11/9/2007 10:09:00 PM

0

M. Edward (Ed) Borasky wrote:

> Processes in the "D" state for significant periods of time tell me that
> there *is* an I/O problem. Are these Ruby processes? Are other
> processes/kernel threads, for example, "kswapd" or "bdflush" also in a
> "D" state?

Normally I would agree, and no there is not, running iostat on the box
as well says the disks are 99.99% or 100% idle. Swap usage is 0 as well.
Which is what gets me so dumbfounded. The I/O subsystems on these
boxes are fast as hell(waaaaaay overkill). And the apps hardly use
disk at all short of writing log files(and sometimes ruby session
files).

> If you haven't already done so, install the "sysstat" RPM. That will
> give you a marvelous tool called "iostat". Run "iostat -x -t" with
> ten-second samples and collect the logs in a file. When your system
> starts getting "D" state processes, look at the time stamp and compare
> it with the "iostat" logs. If you see one or more disks with a
> utilization of 100 percent, you're waiting for disk.
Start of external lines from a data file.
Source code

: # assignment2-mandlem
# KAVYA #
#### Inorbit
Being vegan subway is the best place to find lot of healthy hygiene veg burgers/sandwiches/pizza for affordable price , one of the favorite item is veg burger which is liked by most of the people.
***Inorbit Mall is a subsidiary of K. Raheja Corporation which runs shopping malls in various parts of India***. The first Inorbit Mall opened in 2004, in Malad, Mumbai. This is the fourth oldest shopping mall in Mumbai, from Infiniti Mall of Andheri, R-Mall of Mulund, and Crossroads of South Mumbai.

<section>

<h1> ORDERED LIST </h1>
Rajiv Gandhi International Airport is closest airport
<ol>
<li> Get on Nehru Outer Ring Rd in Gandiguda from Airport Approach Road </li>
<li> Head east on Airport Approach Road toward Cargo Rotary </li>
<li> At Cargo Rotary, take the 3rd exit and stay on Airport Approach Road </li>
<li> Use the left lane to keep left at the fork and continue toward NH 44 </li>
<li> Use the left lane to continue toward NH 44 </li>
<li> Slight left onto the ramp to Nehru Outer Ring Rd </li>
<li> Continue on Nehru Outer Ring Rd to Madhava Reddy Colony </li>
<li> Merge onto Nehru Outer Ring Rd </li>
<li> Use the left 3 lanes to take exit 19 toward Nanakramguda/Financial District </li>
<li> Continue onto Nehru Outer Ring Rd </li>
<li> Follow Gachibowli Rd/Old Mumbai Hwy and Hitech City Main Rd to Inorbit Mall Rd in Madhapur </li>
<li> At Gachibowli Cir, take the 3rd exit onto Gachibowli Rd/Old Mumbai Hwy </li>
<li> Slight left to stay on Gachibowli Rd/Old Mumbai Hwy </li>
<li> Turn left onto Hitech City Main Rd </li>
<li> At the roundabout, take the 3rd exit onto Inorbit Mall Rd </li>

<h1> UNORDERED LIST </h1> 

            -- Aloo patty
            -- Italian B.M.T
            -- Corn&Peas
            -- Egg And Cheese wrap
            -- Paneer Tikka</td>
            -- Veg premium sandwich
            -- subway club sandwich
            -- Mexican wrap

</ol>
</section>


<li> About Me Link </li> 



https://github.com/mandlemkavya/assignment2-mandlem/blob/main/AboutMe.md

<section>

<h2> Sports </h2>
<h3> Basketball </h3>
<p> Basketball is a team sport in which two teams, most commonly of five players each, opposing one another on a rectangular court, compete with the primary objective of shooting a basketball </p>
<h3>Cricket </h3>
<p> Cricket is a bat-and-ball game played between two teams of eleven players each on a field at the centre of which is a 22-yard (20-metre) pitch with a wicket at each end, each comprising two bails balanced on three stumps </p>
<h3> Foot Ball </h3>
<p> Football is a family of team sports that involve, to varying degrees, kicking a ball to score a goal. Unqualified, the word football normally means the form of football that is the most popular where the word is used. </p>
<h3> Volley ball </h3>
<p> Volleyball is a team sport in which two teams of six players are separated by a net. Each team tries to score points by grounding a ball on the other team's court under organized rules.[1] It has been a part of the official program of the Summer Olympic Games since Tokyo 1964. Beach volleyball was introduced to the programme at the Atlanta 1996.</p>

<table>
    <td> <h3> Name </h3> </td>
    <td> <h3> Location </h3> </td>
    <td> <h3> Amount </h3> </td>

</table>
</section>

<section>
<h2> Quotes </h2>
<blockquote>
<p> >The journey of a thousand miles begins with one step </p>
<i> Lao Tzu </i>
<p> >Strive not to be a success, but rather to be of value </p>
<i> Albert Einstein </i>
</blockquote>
Agree there too, and already done, sorry if I didn't clarify in the
original email! Top shows a lot of I/O wait as does sar(as far as
CPU I/O wait) but it seems just to be an artifact of the defunct
processes as there is no other signs that I/O is being used.


> Another thing to look at is those memory leaks. I don't remember what
> Fedora Core 4 used for a kernel, but CentOS 4.5 is a 2.6.9 kernel IIRC.
> The memory leaks may be starving the system of memory. "vmstat" will
> tell you that -- if you see lots of swap in and swap out, your memory
> leaks are making your system thrash.

Agree there too and there is no signs of swapping, the systems have 8GB
of memory and seem to run in the 3-5GB range. The biggest app does have
a memory leak and the system auto restarts it once the memory usage for
the app exceeds 5GB.

> Well ... I wouldn't say grasping at straws so much as trying to many
> things at once to really isolate the problem. You've got way too many
> variables and factors at play here. If you've got one system /
> configuration that's stable, clone it and quit futzing with it for a
> week or so. :) Then make one change at a time, so you know what broke it!
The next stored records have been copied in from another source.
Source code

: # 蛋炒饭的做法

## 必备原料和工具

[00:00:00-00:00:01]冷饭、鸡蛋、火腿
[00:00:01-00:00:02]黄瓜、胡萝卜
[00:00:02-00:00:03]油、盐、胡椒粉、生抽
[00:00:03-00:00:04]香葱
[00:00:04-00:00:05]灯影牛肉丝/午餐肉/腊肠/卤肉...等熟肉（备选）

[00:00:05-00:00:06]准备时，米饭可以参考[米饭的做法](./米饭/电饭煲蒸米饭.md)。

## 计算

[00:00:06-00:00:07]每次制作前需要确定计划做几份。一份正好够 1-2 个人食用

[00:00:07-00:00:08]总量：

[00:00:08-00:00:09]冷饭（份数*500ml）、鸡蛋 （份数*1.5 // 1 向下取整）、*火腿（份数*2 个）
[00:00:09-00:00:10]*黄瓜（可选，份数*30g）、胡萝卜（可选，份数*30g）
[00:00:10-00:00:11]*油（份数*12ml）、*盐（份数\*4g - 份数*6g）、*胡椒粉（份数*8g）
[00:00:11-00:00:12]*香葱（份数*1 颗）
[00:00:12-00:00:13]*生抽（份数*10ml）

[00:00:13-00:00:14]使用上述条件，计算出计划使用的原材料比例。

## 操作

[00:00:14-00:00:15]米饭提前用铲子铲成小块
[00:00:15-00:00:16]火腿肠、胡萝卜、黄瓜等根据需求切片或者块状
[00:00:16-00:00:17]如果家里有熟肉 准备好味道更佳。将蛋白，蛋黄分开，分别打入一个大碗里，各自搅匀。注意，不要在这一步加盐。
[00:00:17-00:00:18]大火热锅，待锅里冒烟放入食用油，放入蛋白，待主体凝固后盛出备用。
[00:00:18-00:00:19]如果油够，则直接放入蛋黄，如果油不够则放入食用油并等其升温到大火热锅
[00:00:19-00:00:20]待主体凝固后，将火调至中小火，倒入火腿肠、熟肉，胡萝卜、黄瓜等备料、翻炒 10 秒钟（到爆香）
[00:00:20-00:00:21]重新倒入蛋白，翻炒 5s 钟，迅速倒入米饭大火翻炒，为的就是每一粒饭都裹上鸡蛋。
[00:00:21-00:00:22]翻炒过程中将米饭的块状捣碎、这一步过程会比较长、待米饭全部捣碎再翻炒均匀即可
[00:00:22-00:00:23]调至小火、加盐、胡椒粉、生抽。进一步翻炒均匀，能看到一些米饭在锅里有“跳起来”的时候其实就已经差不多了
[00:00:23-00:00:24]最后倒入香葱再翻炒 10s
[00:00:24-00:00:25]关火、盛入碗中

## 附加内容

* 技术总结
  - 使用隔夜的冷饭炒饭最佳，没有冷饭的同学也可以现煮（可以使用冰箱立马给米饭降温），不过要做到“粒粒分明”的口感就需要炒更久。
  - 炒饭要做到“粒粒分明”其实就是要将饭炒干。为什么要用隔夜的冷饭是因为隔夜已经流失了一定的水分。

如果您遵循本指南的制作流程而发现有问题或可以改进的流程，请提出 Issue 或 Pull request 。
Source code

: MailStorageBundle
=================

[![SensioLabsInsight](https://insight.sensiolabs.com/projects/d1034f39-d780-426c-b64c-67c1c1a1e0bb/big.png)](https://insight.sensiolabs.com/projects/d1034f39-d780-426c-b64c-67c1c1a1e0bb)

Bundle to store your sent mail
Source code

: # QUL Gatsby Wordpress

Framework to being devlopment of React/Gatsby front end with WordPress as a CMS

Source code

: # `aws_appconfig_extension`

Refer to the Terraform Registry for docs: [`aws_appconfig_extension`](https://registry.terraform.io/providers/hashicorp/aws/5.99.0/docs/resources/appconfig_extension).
Yeah that's a good point, However honestly even having been managing
stuff for as long as I have, this sort of change seemed fairly
trivial, I mean the OS is almost the same, same major version of
apache, same version of fastcgi, etc.. And it worked fine in test
environments for a month. The developers are pushing hard to
upgrade to ruby 1.8.6 in the next couple of weeks..so that'll be
another change. But in general yeah I do like the approach of
change one thing at a time, I just was getting so frustrated with
having such an obsolete platform in our environment still(when
most everything else has been moved off). And the failure to
deploy 64-bit ruby(due to load issues), I just wanted to get it
done.

Worst case I can roll back to the other OS in a couple hours,
however rebuilding another version of ruby, and the associated
gems/addons, then packaging them as RPMs and adjusting CFEngine
to push them out is about a 16-24 hour job, not something I
look forward to repeating very often(just did it for Ruby 1.8.6)


> Incidentally, memory leaks are defects -- period. Either the
> infrastructure or the application code is broken. If it's your
> application code, get your developers busy fixing it. If it's open
> source code, bring it to the attention of the relevant community.

Agree again there, good points all around. The developers have been
attentive to the memory leaks but so far haven't done a whole lot.
They do get the emails about the auto restarts of the apps when
they do exhaust their memory. One developer here brought up a
big memory leak fix in the hash(?) routines in ruby 1.8.6 which
is part of the push to upgrade, to see if that helps. Turns out
in investigating this problem I dug into the version of Ruby
1.8.5 and it turns out Red hat back ported that particular fix
to 1.8.5, and so far the memory usage lines are similar to 1.8.4,
so it seems that particular leak didn't impact us as much as we
might of hoped.

We've also spent some time on a memory leak profiler, forget the
name off hand but it runs under 1.8.6, to my knowledge we haven't
had a lot of success getting it working(not on the dev side of
things so they have made progress since I last got an update).

> I think that's *exactly* what you need to do -- roll back to a stable
> configuration and introduce changes one at a time.

That may be what I end up doing, really there isn't much that has
changed:

- Apache same version (2 minor revs earlier)
- OS update (fairly significant forklift)
- Ruby update
- Fastcgi same version (compiled against new OS)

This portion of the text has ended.